* Brief *
From the records below, please repeat exactly the line that has "working_path = getwd()", the line that has "X_all (already log-transformed)", and every line between them, and nothing else.

* Provided records *
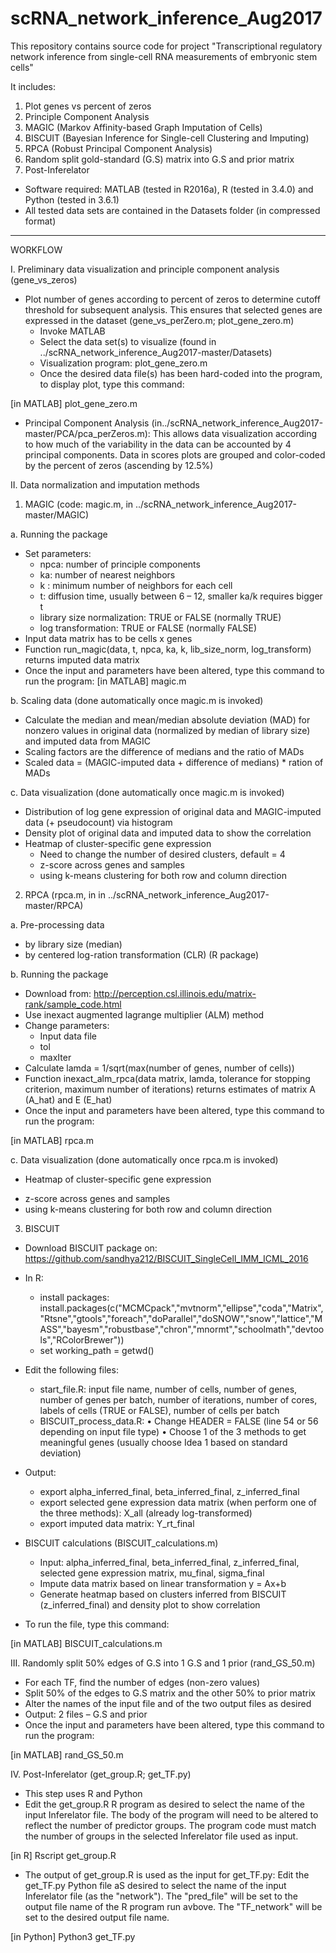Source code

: # scRNA_network_inference_Aug2017
This repository contains source code for project "Transcriptional regulatory network inference from single-cell RNA measurements of embryonic stem cells" 

It includes:
1. Plot genes vs percent of zeros 
2. Principle Component Analysis 
3. MAGIC (Markov Affinity-based Graph Imputation of Cells) 
4. BISCUIT (Bayesian Inference for Single-cell Clustering and Imputing)
5. RPCA (Robust Principal Component Analysis)
6. Random split gold-standard (G.S) matrix into G.S and prior matrix 
7. Post-Inferelator

* Software required: MATLAB (tested in R2016a), R (tested in 3.4.0) and Python (tested in 3.6.1)
* All tested data sets are contained in the Datasets folder (in compressed format)

-----------
WORKFLOW

I. Preliminary data visualization and principle component analysis (gene_vs_zeros)
- Plot number of genes according to percent of zeros to determine cutoff threshold for subsequent analysis. This ensures that selected genes are expressed in the dataset (gene_vs_perZero.m; plot_gene_zero.m)
  + Invoke MATLAB
  + Select the data set(s) to visualize (found in ../scRNA_network_inference_Aug2017-master/Datasets)
  + Visualization program: plot_gene_zero.m 
  + Once the desired data file(s) has been hard-coded into the program, to display plot, type this command: 

[in MATLAB] plot_gene_zero.m <RET>

- Principal Component Analysis (in../scRNA_network_inference_Aug2017-master/PCA/pca_perZeros.m): This allows data visualization according to how much of the variability in the data can be accounted by 4 principal components. Data in scores plots are grouped and color-coded by the percent of zeros (ascending by 12.5%) 


II. Data normalization and imputation methods 
1. MAGIC (code: magic.m, in ../scRNA_network_inference_Aug2017-master/MAGIC)

a. Running the package
- Set parameters: 
  + npca: number of principle components 
  + ka: number of nearest neighbors 
  + k : minimum number of neighbors for each cell 
  + t: diffusion time, usually between 6 – 12, smaller ka/k requires bigger t 
  + library size normalization: TRUE or FALSE (normally TRUE)
  + log transformation: TRUE or FALSE (normally FALSE)
- Input data matrix has to be cells x genes 
- Function run_magic(data, t, npca, ka, k, lib_size_norm, log_transform) returns imputed data matrix 
- Once the input and parameters have been altered, type this command to run the program:
[in MATLAB] magic.m <RET>

b. Scaling data (done automatically once magic.m is invoked)
- Calculate the median and mean/median absolute deviation (MAD) for nonzero values in original data (normalized by median of library size) and imputed data from MAGIC
- Scaling factors are the difference of medians and the ratio of MADs
- Scaled data = (MAGIC-imputed data + difference of medians) * ration of MADs 

c. Data visualization (done automatically once magic.m is invoked)
- Distribution of log gene expression of original data and MAGIC-imputed data (+ pseudocount) via histogram 
- Density plot of original data and imputed data to show the correlation
- Heatmap of cluster-specific gene expression 
  + Need to change the number of desired clusters, default = 4 
  + z-score across genes and samples 
  + using k-means clustering for both row and column direction 

2. RPCA (rpca.m, in in ../scRNA_network_inference_Aug2017-master/RPCA)

a. Pre-processing data 
- by library size (median) 
- by centered log-ration transformation (CLR) (R package)

b. Running the package 
- Download from: 
http://perception.csl.illinois.edu/matrix-rank/sample_code.html
- Use inexact augmented lagrange multiplier (ALM) method
- Change parameters:
  + Input data file 
  + tol 
  + maxIter 
- Calculate lamda = 1/sqrt(max(number of genes, number of cells))
- Function inexact_alm_rpca(data matrix, lamda, tolerance for stopping criterion, maximum number of iterations) returns estimates of matrix A (A_hat) and E (E_hat)
- Once the input and parameters have been altered, type this command to run the program:

[in MATLAB] rpca.m <RET>

c. Data visualization (done automatically once rpca.m is invoked)
- Heatmap of cluster-specific gene expression 
+ z-score across genes and samples 
+ using k-means clustering for both row and column direction 

3. BISCUIT
- Download BISCUIT package on: https://github.com/sandhya212/BISCUIT_SingleCell_IMM_ICML_2016
- In R:
  + install packages: install.packages(c("MCMCpack","mvtnorm","ellipse","coda","Matrix","Rtsne","gtools","foreach","doParallel","doSNOW","snow","lattice","MASS","bayesm","robustbase","chron","mnormt","schoolmath","devtools","RColorBrewer"))
  + set working_path = getwd()
- Edit the following files:
  + start_file.R: input file name, number of cells, number of genes, number of genes per batch, number of iterations, number of cores, labels of cells (TRUE or FALSE), number of cells per batch
  + BISCUIT_process_data.R: 
    •	Change HEADER = FALSE (line 54 or 56 depending on input file type)
    •	Choose 1 of the 3 methods to get meaningful genes (usually choose Idea 1 based on standard deviation)
- Output:
  + export alpha_inferred_final, beta_inferred_final, z_inferred_final 
  + export selected gene expression data matrix (when perform one of the three methods): X_all (already log-transformed)
  + export imputed data matrix: Y_rt_final 

- BISCUIT calculations (BISCUIT_calculations.m)
  + Input: alpha_inferred_final, beta_inferred_final, z_inferred_final, selected gene expression matrix, mu_final, sigma_final
  + Impute data matrix based on linear transformation y = Ax+b 
  + Generate heatmap based on clusters inferred from BISCUIT (z_inferred_final) and density plot to show correlation
- To run the file, type this command: 

[in MATLAB] BISCUIT_calculations.m <RET>

III. Randomly split 50% edges of G.S into 1 G.S and 1 prior 
(rand_GS_50.m)
- For each TF, find the number of edges (non-zero values) 
- Split 50% of the edges to G.S matrix and the other 50% to prior matrix
- Alter the names of the input file and of the two output files as desired
- Output: 2 files – G.S and prior 
- Once the input and parameters have been altered, type this command to run the program:

[in MATLAB] rand_GS_50.m <RET>

IV. Post-Inferelator
(get_group.R; get_TF.py)
- This step uses R and Python
- Edit the get_group.R R program as desired to select the name of the input Inferelator file. The body of the program will need to be altered to reflect the number of predictor groups. The program code must match the number of groups in the selected Inferelator file used as input.
  
[in R]  Rscript get_group.R <RET>
  
- The output of get_group.R is used as the input for get_TF.py: Edit the get_TF.py Python file aS desired to select the name of the input Inferelator file (as the "network"). The "pred_file" will be set to the output file name of the R program run avbove. The "TF_network" will be set to the desired output file name.
  
[in Python]  Python3 get_TF.py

* Task result *
  + set working_path = getwd()
- Edit the following files:
  + start_file.R: input file name, number of cells, number of genes, number of genes per batch, number of iterations, number of cores, labels of cells (TRUE or FALSE), number of cells per batch
  + BISCUIT_process_data.R: 
    •	Change HEADER = FALSE (line 54 or 56 depending on input file type)
    •	Choose 1 of the 3 methods to get meaningful genes (usually choose Idea 1 based on standard deviation)
- Output:
  + export alpha_inferred_final, beta_inferred_final, z_inferred_final 
  + export selected gene expression data matrix (when perform one of the three methods): X_all (already log-transformed)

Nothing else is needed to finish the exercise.